- [Stored data entries]
--*--

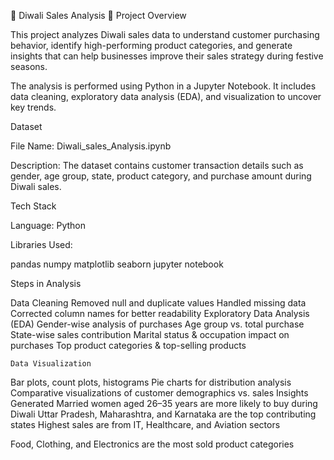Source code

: 🎇 Diwali Sales Analysis
📌 Project Overview

This project analyzes Diwali sales data to understand customer purchasing behavior, identify high-performing product categories, and generate insights that can help businesses improve their sales strategy during festive seasons.

The analysis is performed using Python in a Jupyter Notebook. It includes data cleaning, exploratory data analysis (EDA), and visualization to uncover key trends.

Dataset

File Name: Diwali_sales_Analysis.ipynb

Description: The dataset contains customer transaction details such as gender, age group, state, product category, and purchase amount during Diwali sales.

Tech Stack

Language: Python 

Libraries Used:

pandas
numpy
matplotlib
seaborn
jupyter notebook

   Steps in Analysis

Data Cleaning
Removed null and duplicate values
Handled missing data
Corrected column names for better readability
Exploratory Data Analysis (EDA)
Gender-wise analysis of purchases
Age group vs. total purchase
State-wise sales contribution
Marital status & occupation impact on purchases
Top product categories & top-selling products

    Data Visualization

Bar plots, count plots, histograms
Pie charts for distribution analysis
Comparative visualizations of customer demographics vs. sales
Insights Generated
Married women aged 26–35 years are more likely to buy during Diwali
Uttar Pradesh, Maharashtra, and Karnataka are the top contributing states
Highest sales are from IT, Healthcare, and Aviation sectors

Food, Clothing, and Electronics are the most sold product categories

--*--

- [INSTRUCTIONS FOR THE TASK] What is needed is an exact copy of the lines from the start of the records through the line containing "Data Visualization", with no pictures.

- [TASK RESULT]
Source code

: 🎇 Diwali Sales Analysis
📌 Project Overview

This project analyzes Diwali sales data to understand customer purchasing behavior, identify high-performing product categories, and generate insights that can help businesses improve their sales strategy during festive seasons.

The analysis is performed using Python in a Jupyter Notebook. It includes data cleaning, exploratory data analysis (EDA), and visualization to uncover key trends.

Dataset

File Name: Diwali_sales_Analysis.ipynb

Description: The dataset contains customer transaction details such as gender, age group, state, product category, and purchase amount during Diwali sales.

Tech Stack

Language: Python 

Libraries Used:

pandas
numpy
matplotlib
seaborn
jupyter notebook

   Steps in Analysis

Data Cleaning
Removed null and duplicate values
Handled missing data
Corrected column names for better readability
Exploratory Data Analysis (EDA)
Gender-wise analysis of purchases
Age group vs. total purchase
State-wise sales contribution
Marital status & occupation impact on purchases
Top product categories & top-selling products

    Data Visualization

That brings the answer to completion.